▶ _WHAT IS BEING ASKED_
Report every line of the listing below in which the string "ágeis" appears.

※ ※ ※

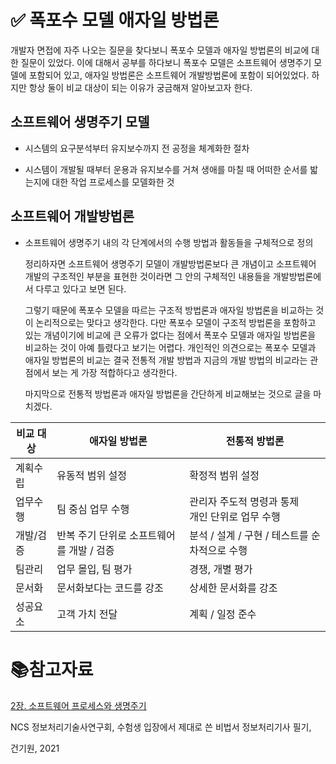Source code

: # ✅ 폭포수 모델 애자일 방법론

 개발자 면접에 자주 나오는 질문을 찾다보니 폭포수 모델과 애자일 방법론의 비교에 대한 질문이 있었다. 이에 대해서 공부를 하다보니 폭포수 모델은 소프트웨어 생명주기 모델에 포함되어 있고, 애자일 방법론은 소프트웨어 개발방법론에 포함이 되어있었다. 하지만 항상 둘이 비교 대상이 되는 이유가 궁금해져 알아보고자 한다.

## 소프트웨어 생명주기 모델

- 시스템의 요구분석부터 유지보수까지 전 공정을 체계화한 절차

- 시스템이 개발될 때부터 운용과 유지보수를 거쳐 생애를 마칠 때 어떠한 순서를 밟는지에 대한 작업 프로세스를 모델화한 것

## 소프트웨어 개발방법론

- 소프트웨어 생명주기 내의 각 단계에서의 수행 방법과 활동들을 구체적으로 정의
  
  정리하자면 소프트웨어 생명주기 모델이 개발방법론보다 큰 개념이고 소프트웨어 개발의 구조적인 부분을 표현한 것이라면 그 안의 구체적인 내용들을 개발방법론에서 다루고 있다고 보면 된다.
  
  그렇기 때문에 폭포수 모델을 따르는 구조적 방법론과 애자일 방법론을 비교하는 것이 논리적으로는 맞다고 생각한다. 다만 폭포수 모델이 구조적 방법론을 포함하고 있는 개념이기에 비교에 큰 오류가 없다는 점에서 폭포수 모델과 애자일 방법론을 비교하는 것이 아예 틀렸다고 보기는 어렵다. 개인적인 의견으로는 폭포수 모델과 애자일 방법론의 비교는 결국 전통적 개발 방법과 지금의 개발 방법의 비교라는 관점에서 보는 게 가장 적합하다고 생각한다.
  
  마지막으로 전통적 방법론과 애자일 방법론을 간단하게 비교해보는 것으로 글을 마치겠다. 

| 비교 대상 | 애자일 방법론                  | 전통적 방법론                         |
| ----- | ------------------------ | ------------------------------- |
| 계획수립  | 유동적 범위 설정                | 확정적 범위 설정                       |
| 업무수행  | 팀 중심 업무 수행               | 관리자 주도적 명령과 통제<br/>개인 단위로 업무 수행 |
| 개발/검증 | 반복 주기 단위로 소프트웨어를 개발 / 검증 | 분석 / 설계 / 구현 / 테스트를 순차적으로 수행    |
| 팀관리   | 업무 몰입, 팀 평가              | 경쟁, 개별 평가                       |
| 문서화   | 문서화보다는 코드를 강조            | 상세한 문서화를 강조                     |
| 성공요소  | 고객 가치 전달                 | 계획 / 일정 준수                      |

# :books:참고자료

[2장. 소프트웨어 프로세스와 생명주기](https://chayan-memorias.tistory.com/34)

NCS 정보처리기술사연구회, 수험생 입장에서 제대로 쓴 비법서 정보처리기사 필기,

건기원, 2021
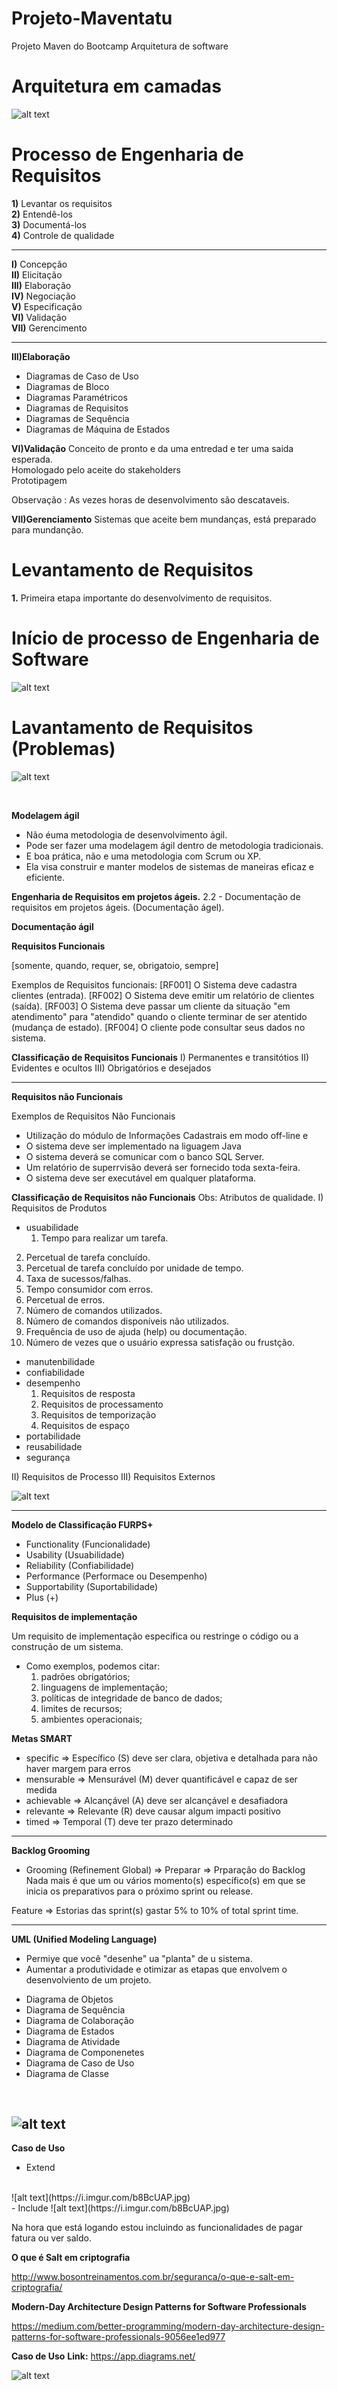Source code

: # Projeto-Maventatu
Projeto Maven  do Bootcamp Arquitetura de software


# Arquitetura em camadas
![alt text](https://i.imgur.com/31JunpZ.png)

# Processo de  Engenharia de Requisitos

**1)** Levantar os requisitos <br/>
**2)** Entendê-los <br/>
**3)** Documentá-los <br/>
**4)** Controle de qualidade <br/>

------------

**I)** Concepção <br/>
**II)** Elicitação <br/>
**III)** Elaboração <br/>
**IV)** Negociação <br/>
**V)** Especificação <br/>
**VI)** Validação <br/>
**VII)** Gerencimento <br/>

--------------
**III)Elaboração** 
- Diagramas de Caso de Uso <br/>
- Diagramas de Bloco <br/>
- Diagramas Paramétricos <br/>
- Diagramas de Requisitos <br/>
- Diagramas de Sequência <br/>
- Diagramas de Máquina de Estados <br/>

**VI)Validação**
Conceito de pronto e da uma entredad e ter uma saida esperada. <br/>
Homologado pelo aceite do stakeholders <br/>
Prototipagem <br/>

Observação : As vezes horas de desenvolvimento são descataveis. <br/>

**VII)Gerenciamento**
Sistemas que aceite bem mundanças, está preparado para mundanção. <br/>

# Levantamento  de Requisitos

**1.** Primeira etapa importante do desenvolvimento de requisitos. <br/>

# Início de processo de Engenharia de Software

![alt text](https://i.imgur.com/EagzPOV.png)

# Lavantamento de Requisitos (Problemas)

![alt text](https://i.imgur.com/IEemMuO.png)

<br/>

**Modelagem ágil**
- Não éuma metodologia de desenvolvimento ágil. 
- Pode ser fazer uma modelagem ágil dentro de metodologia tradicionais.
- E boa prática, não e uma metodologia com Scrum ou XP.
- Ela visa construir e manter modelos de sistemas de maneiras eficaz e eficiente.


**Engenharia de Requisitos em projetos ágeis.**
2.2 - Documentação de requisitos em projetos ágeis. (Documentação ágel).


**Documentação ágil**

**Requisitos Funcionais** 

[somente, quando, requer, se, obrigatoio, sempre]

Exemplos de Requisitos funcionais:
[RF001] O Sistema deve cadastra clientes (entrada).
[RF002] O Sistema deve emitir um relatório de clientes (saída).
[RF003] O Sistema deve passar um cliente da situação "em atendimento" para "atendido" quando o cliente terminar de ser atentido (mudança de estado).
[RF004] O cliente pode consultar seus dados no sistema.

**Classificação de Requisitos Funcionais**
I)      Permanentes e transitótios
II)     Evidentes e ocultos
III)    Obrigatórios e desejados


---------------------------------------

**Requisitos não Funcionais** 

Exemplos de Requisitos Não Funcionais
* Utilização do módulo de Informações Cadastrais em modo off-line e
* O sistema deve ser implementado na liguagem Java
* O sistema deverá se comunicar com o banco SQL Server.
* Um relatório de superrvisão deverá ser fornecido toda sexta-feira.
* O sistema deve ser executável em qualquer plataforma.


**Classificação de Requisitos não Funcionais**
Obs: Atributos de qualidade.
I)   Requisitos de Produtos
- usuabilidade
	1) Tempo para realizar um tarefa.
2) Percetual de tarefa concluído.
3) Percetual de tarefa concluído por unidade de tempo.
4) Taxa de sucessos/falhas.
5) Tempo consumidor com erros.
6) Percetual de erros.
7) Número de comandos utilizados.
8) Número de comandos disponíveis não utilizados.
9) Frequência de uso de ajuda (help) ou documentação.
10) Número de vezes que o usuário expressa satisfação ou frustção.
- manutenbilidade
- confiabilidade
- desempenho
    1) Requisitos de resposta
    2) Requisitos de processamento
    3) Requisitos de temporização
    4) Requisitos de espaço
- portabilidade
- reusabilidade
- segurança

II)  Requisitos de Processo
III) Requisitos Externos


![alt text](https://i.imgur.com/8NueU9n.jpg)

------------

**Modelo de Classificação FURPS+**

- Functionality   (Funcionalidade)
- Usability       (Usuabilidade)
- Reliability     (Confiabilidade)
- Performance     (Performace ou Desempenho)
- Supportability  (Suportabilidade)
- Plus            (+)

**Requisitos de implementação**

Um requisito de implementação especifica ou restringe o código ou a construção de um sistema.
- Como exemplos, podemos citar:
    1) padrões obrigatórios;
    2) linguagens de implementação;
    3) políticas de integridade de banco de dados;
    4) limites de recursos;
    5) ambientes operacionais;

**Metas SMART**
- specific   => Específico     (S)
    deve ser clara, objetiva e detalhada para não haver margem para erros
- mensurable => Mensurável     (M)
    dever quantificável e capaz de ser medida
- achievable => Alcançável     (A)
    deve ser alcançável e desafiadora
- relevante  => Relevante      (R)
    deve causar algum impacti positivo
- timed      => Temporal       (T)
    deve ter prazo determinado

----------

**Backlog Grooming**

- Grooming (Refinement Global) => Preparar => Prparação do Backlog 
Nada mais é que um ou vários momento(s) específico(s) em que se inicia os preparativos para o próximo sprint ou release.

 Feature => Estorias das sprint(s)  gastar 5% to 10% of total sprint time.

----------
**UML (Unified Modeling Language)**
- Permiye que você "desenhe" ua  "planta" de u sistema.
- Aumentar a produtividade e otimizar as etapas que envolvem o desenvolviento de um projeto.

* Diagrama de Objetos 
* Diagrama de Sequência
* Diagrama de Colaboração
* Diagrama de Estados
* Diagrama de Atividade
* Diagrama de Componenetes
* Diagrama de Caso de Uso
* Diagrama de Classe

<br />

![alt text](https://i.imgur.com/IuiJINB.png)
-----------
**Caso de Uso**
- Extend
<br />
![alt text](https://i.imgur.com/b8BcUAP.jpg)

<br />
- Include
![alt text](https://i.imgur.com/b8BcUAP.jpg)
 

Na hora que está logando estou incluindo as funcionalidades de pagar fatura ou ver saldo.

**O que é Salt em criptografia**

http://www.bosontreinamentos.com.br/seguranca/o-que-e-salt-em-criptografia/

**Modern-Day Architecture Design Patterns for Software Professionals**

https://medium.com/better-programming/modern-day-architecture-design-patterns-for-software-professionals-9056ee1ed977

**Caso de Uso**
<b>Link:</b> https://app.diagrams.net/

![alt text](https://i.imgur.com/JjhZ2jB.jpg)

※ ※ ※

▶ _SOLUTION_
**Engenharia de Requisitos em projetos ágeis.**
2.2 - Documentação de requisitos em projetos ágeis. (Documentação ágel).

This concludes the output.